# Stock / Stew



## novice_01 (May 6, 2008)

I'm trying again. Last weekend I attempted to make chicken stock but ended with stew (I think that's what the concensus was). Whatever it was, I liked it so I'm trying to make it again and have a few questions.

My goal is to cook the chicken and veggies and eat them for dinner.

I put chicken parts, and an onion and some carrots and celery into a 12 quart stock pot, and then added cold water to basically cover the ingrediants.

It's on the gas stove top, and I've got it a lid on the stock pot to try to get it to boiling temp sooner. At that point, I'll take the lid off and let it simmer for some length of time.

I also added s and p and a bay leaf (any other suggestions?).

First question: once the mixture is on simmer, how do I know when the chicken is done, meaning safe to eat?

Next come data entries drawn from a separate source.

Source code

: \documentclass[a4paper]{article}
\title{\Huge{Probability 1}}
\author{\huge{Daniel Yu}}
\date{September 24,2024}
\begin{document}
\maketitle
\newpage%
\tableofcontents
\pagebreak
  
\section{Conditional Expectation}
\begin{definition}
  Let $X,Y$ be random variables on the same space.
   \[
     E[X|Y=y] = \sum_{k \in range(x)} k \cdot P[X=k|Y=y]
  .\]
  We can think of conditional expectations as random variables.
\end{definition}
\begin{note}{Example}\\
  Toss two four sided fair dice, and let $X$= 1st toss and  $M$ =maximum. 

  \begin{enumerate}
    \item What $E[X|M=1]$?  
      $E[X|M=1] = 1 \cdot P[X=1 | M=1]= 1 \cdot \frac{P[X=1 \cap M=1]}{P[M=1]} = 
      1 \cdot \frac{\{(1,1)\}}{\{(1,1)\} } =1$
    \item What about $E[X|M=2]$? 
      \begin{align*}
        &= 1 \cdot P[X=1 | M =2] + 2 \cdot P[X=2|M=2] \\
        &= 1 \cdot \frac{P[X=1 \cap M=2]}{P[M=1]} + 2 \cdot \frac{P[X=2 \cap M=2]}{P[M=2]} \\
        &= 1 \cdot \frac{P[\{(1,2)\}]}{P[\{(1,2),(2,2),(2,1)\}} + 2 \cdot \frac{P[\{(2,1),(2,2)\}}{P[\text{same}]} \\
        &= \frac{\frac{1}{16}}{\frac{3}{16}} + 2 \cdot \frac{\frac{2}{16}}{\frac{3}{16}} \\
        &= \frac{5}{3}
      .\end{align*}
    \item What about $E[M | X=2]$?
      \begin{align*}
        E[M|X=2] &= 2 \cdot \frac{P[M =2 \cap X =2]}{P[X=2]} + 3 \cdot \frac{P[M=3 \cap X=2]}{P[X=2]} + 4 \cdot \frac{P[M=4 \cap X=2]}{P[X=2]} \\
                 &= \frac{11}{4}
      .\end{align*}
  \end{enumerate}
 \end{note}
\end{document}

Two, should I have added the carrots and celery later so they won't be leached of flavor?

Thanks!


----------



## maryb (Mar 21, 2008)

Chicken is considered done at 165(USDA recommendation). Or when it is tender and no longer bloody.


----------



## bughut (Aug 18, 2007)

You're not really making stock if you're wanting to eat the chicken, unless you're cooking an old bird. One chicken isnt really the basis for a decent ammount of stock

Just my opinion. 

You need some carcasses and all the veg mentioned. Bring to the boil and simmer for an hour. Skim off any scum. Strain and push through the strainer to extract all the goodies, then discard = chicken stock.



Oops Confused. Just re-read you're thread. Do you want to make a stock, or a stew. One is not the other.


----------



## shel (Dec 20, 2006)

Why do you want it to boil?

You can add the aromatics to flavor the cooking liquid, remove them when they're spent, and add fresh ingredients during the last part of cooking.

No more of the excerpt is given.